We should make the distinction about 'breeders' (and by this I have also meant reputable breeders who breed responsibly) as opposed to puppy farmers. Can we express it like that to avoid confusion.
Baskingseals -I see where you are coming from. You love your dog and want to have a continuation of that line. Lots of people have dogs who are parents and offspring. (One of my neighbours has a father and son pair of JRT although the father is such a bad tempered little bastard I can't imagine why they bred it.)

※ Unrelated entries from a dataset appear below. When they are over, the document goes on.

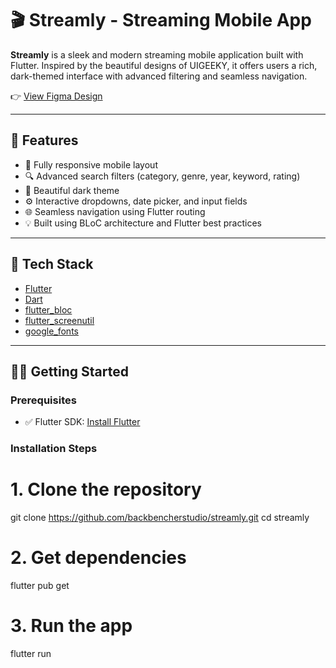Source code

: # 🎬 Streamly - Streaming Mobile App

**Streamly** is a sleek and modern streaming mobile application built with Flutter. Inspired by the beautiful designs of UIGEEKY, it offers users a rich, dark-themed interface with advanced filtering and seamless navigation.

👉 [View Figma Design](https://www.figma.com/design/a8XMOKvuWTozwhyH6rh6gG/susdent864_FO16925B1681_Streaming-Admin-Dashboard_UIGEEKY_-Client-File-?node-id=5264-4418&m=dev)

---

## 🚀 Features

- 📱 Fully responsive mobile layout
- 🔍 Advanced search filters (category, genre, year, keyword, rating)
- 🎨 Beautiful dark theme
- ⚙️ Interactive dropdowns, date picker, and input fields
- 🌐 Seamless navigation using Flutter routing
- 💡 Built using BLoC architecture and Flutter best practices

---

## 🧱 Tech Stack

- [Flutter](https://flutter.dev/)
- [Dart](https://dart.dev/)
- [flutter_bloc](https://pub.dev/packages/flutter_bloc)
- [flutter_screenutil](https://pub.dev/packages/flutter_screenutil)
- [google_fonts](https://pub.dev/packages/google_fonts)

---

## 🧑‍💻 Getting Started

### Prerequisites

- ✅ Flutter SDK: [Install Flutter](https://flutter.dev/docs/get-started/install)

### Installation Steps


# 1. Clone the repository
git clone https://github.com/backbencherstudio/streamly.git
cd streamly

# 2. Get dependencies
flutter pub get

# 3. Run the app
flutter run
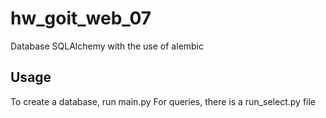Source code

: # hw_goit_web_07
Database SQLAlchemy with the use of alembic

## Usage
To create a database, run main.py
For queries, there is a run_select.py file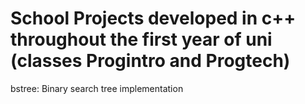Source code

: # School Projects developed in c++ throughout the first year of uni (classes Progintro and Progtech)

bstree: Binary search tree implementation
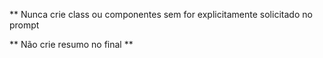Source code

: 
** Nunca crie class ou componentes sem for explicitamente solicitado no prompt

** Não crie resumo no final **
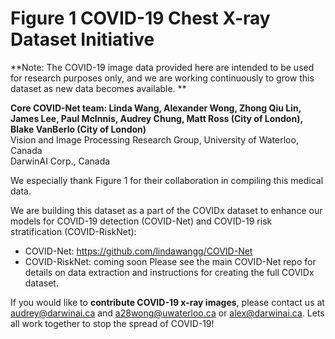 # Figure 1 COVID-19 Chest X-ray Dataset Initiative

**Note: The COVID-19 image data provided here are intended to be used for research purposes only, and we are working continuously to grow this dataset as new data becomes available. **

**Core COVID-Net team: Linda Wang, Alexander Wong, Zhong Qiu Lin, James Lee, Paul McInnis, Audrey Chung, Matt Ross (City of London), Blake VanBerlo (City of London)**\
Vision and Image Processing Research Group, University of Waterloo, Canada\
DarwinAI Corp., Canada

We especially thank Figure 1 for their collaboration in compiling this medical data.

We are building this dataset as a part of the COVIDx dataset to enhance our models for COVID-19 detection (COVID-Net) and COVID-19 risk stratification (COVID-RiskNet):
* COVID-Net: https://github.com/lindawangg/COVID-Net
* COVID-RiskNet: coming soon
Please see the main COVID-Net repo for details on data extraction and instructions for creating the full COVIDx dataset.

If you would like to **contribute COVID-19 x-ray images**, please contact us at audrey@darwinai.ca and a28wong@uwaterloo.ca or alex@darwinai.ca. Lets all work together to stop the spread of COVID-19!

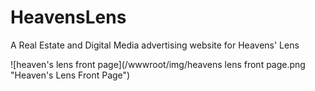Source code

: # HeavensLens
A Real Estate and Digital Media advertising website for Heavens' Lens

![heaven's lens front page](/wwwroot/img/heavens lens front page.png "Heaven's Lens Front Page")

I don't see any problem with your contemplating breeding your dog within certain restraints (once) - you live in a rural area, and dogs are worked. Breeding between dogs who are well known to the respective owners and each other, where owners know of health and temperaments, is fairly responsible, for a one off event. I cannot know for certain but I imagine dogs bred in these circumstances are not in the same category of puppy farmed dogs. So I don't see an issue with this. You are not strangers to each other. But you'd have to have responsible ways of selling the pups. I would consider buying a dog bred like this. After all, the dogs have been selected on the basis of their work ability, or temperament, or health/hardiness. Many reputable breeders (by this I mean producing Kennel club standard show lines) breed for appearance or to retain a certain KC desired characteristic, and this is how a lot of deformities have come in. So this hobbyist breeding, done responsibly, could be OK.
Even dogs from reputable licensed breeders can turn out bad. There are no guarantees. Some dogs are genetically predisposed to certain characteristics, like Rage Syndrome in red cockers, or cavalier KC spaniels having heart murmurs or their brains growing too large for their skulls. I could go on.
Even before this dreadful incident, I had decided on never getting a rescue dog. Too much risk. Dogs who have been fucked up by someone else. I am not experienced enough to rectify that.
So we come back to there being too many dogs in rescues to ever stand a reasonable prospect of being responsibly rehomed. For their own protection, to prevent months and maybe years of languishing in kennels getting stressed out, then being rehomed badly by a rescue organisation, however reputable -aren't these dogs better off being destroyed after 7 days? Or maybe a month. Because there are no shortage of them.
Then, bring back licences. Make them expensive. There can be exemptions for elderly. I don't know how you'd means test it because it's not fair that poorer people can't have dogs and I don't want to discriminate against them. People like the homeless have dogs for self-protection, for example.
People out with a dog who can't produce a licence upon request -dog immediately confiscated and temporary stay in kennels, then destroyed. Painful at first but wouldn't this encourage more responsible dog ownership?